Matthew A Mancuso, Canada

Medical Student

Faculty of Medicine and Dentistry

University of Alberta


Characterizing patients with multiple same-sided ureteric stones

Matthew Mancuso1, Mark Assmus1, Callum Lavoie1, Shubhadip (Shubha) K. De1.

1Faculty of Medicine and Dentistry, University of Alberta, Edmonton, AB, Canada

Introduction: Currently, there is no information on how to counsel patients who present with multiple same sided ureteric stones (MUS). Therefore, the objective of this study is to understand the differences in outcomes of patients with MUS vs those with single ureteric stones (SUS).
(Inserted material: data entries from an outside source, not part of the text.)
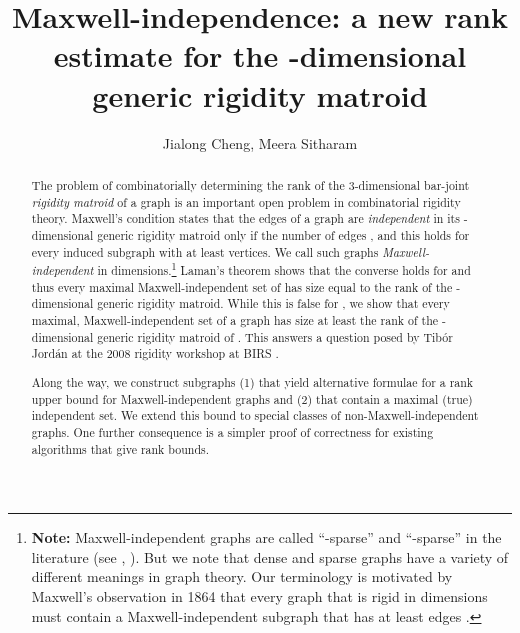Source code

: \documentclass[10pt]{article}
\begin{document}
\title{Maxwell-independence: a new rank estimate for the -dimensional generic rigidity matroid}
\author{Jialong Cheng\footnotemark[1]{  }\footnotemark[2]{}, Meera Sitharam\footnotemark[1]{}}
\date{}


\maketitle

\begin{abstract}
The problem of combinatorially determining the rank of the 3-dimensional
bar-joint {\em rigidity matroid} of a graph is an important open problem in
combinatorial rigidity theory. Maxwell's condition states that the edges of a graph  are {\em independent} in its -dimensional generic rigidity matroid only if  the number of edges   , and  this holds for every induced subgraph with at least  vertices. We call such graphs {\em Maxwell-independent} in  dimensions.\footnote[2]{
{\bf Note:} Maxwell-independent graphs are called ``-sparse''  and ``-sparse'' in the literature (see \cite{JacksonBound2011}, \cite{LeeStreinu2008}). But we note that dense and sparse graphs have a variety of different meanings in graph theory. Our terminology is motivated by Maxwell's observation in 1864 that every graph  that is rigid in  dimensions must contain a Maxwell-independent subgraph that has at least  edges \cite{maxwell:equilibrium:1864}.}
Laman's theorem shows that the converse holds for  and thus every maximal Maxwell-independent set of  has size equal to the  rank of the -dimensional generic rigidity matroid. While this is
false for , we show that every maximal, Maxwell-independent set of a graph  has size at least the rank of the -dimensional generic rigidity matroid of . This answers a question posed by Tib\'or Jord\'an at the 2008 rigidity workshop at BIRS \cite{bib:birs}.

Along the way, we construct subgraphs (1) that yield alternative formulae for a rank upper bound for Maxwell-independent graphs and (2) that contain a maximal (true) independent set. We extend this bound to special classes of non-Maxwell-independent graphs. One further consequence is a simpler proof of
correctness for existing algorithms that give rank bounds.
\end{abstract}
\end{document}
Methods: A prospectively collected cohort of patients with MUS was created. Inclusion criteria consisted of: 2 ipsilateral ureteral stones on imaging, age >18, no prior treatment for current stone burden. A comparison cohort was then used from our Acute Stone Clinic (inclusion: 1 ureteral stone, >18, no prior treatment for current stone). Univariate logistic regression analyses and descriptive statistics were performed with SPSS® 20.0 (significance p <0.05).

Results: 79 MUS patients were compared to 101 SUS patients. MUS patients had 2.21∓0.66 ureteric stones, were 57∓13y, 71% male (vs. 49∓15y, 65% male SUS). There was a difference in stone size (MUS 6.4mm vs SUS 7.2mm; p=.03), and MUS patients were more likely to have had prior stones (66% vs 42%; p=.001) being 5.9 times more likely to have had a prior stone procedure. MUS were exposed to more imaging studies at presentation (OR=5.4; 95% CI=2.8-10) and follow up (OR=3.2; 95% CI=1.7-6; p=.000) and were more likely to spontaneously pass a stone prior to planned intervention (OR=41; 95% CI=12-141; p=.0001). Conservative management was successful in 33% MUS vs 34% SUS (p=.932), and there were no differences in resolution time (p=0.4). Ureteroscopy (URS) was performed on 58% MUS vs 51% SUS patients (p=.30), and shock wave lithotripsy in 10% MUS vs 26% SUS (p=.01).

Conclusion: This retrospective study has identified MUS patients as more likely to be recurrent stone formers who have undergone previous stone interventions. Conservative management appears to be as successful as those with SUS, with no differences in time to resolution of their stone events. Though SWL is used less frequently, there were no differences in the use of URS between populations.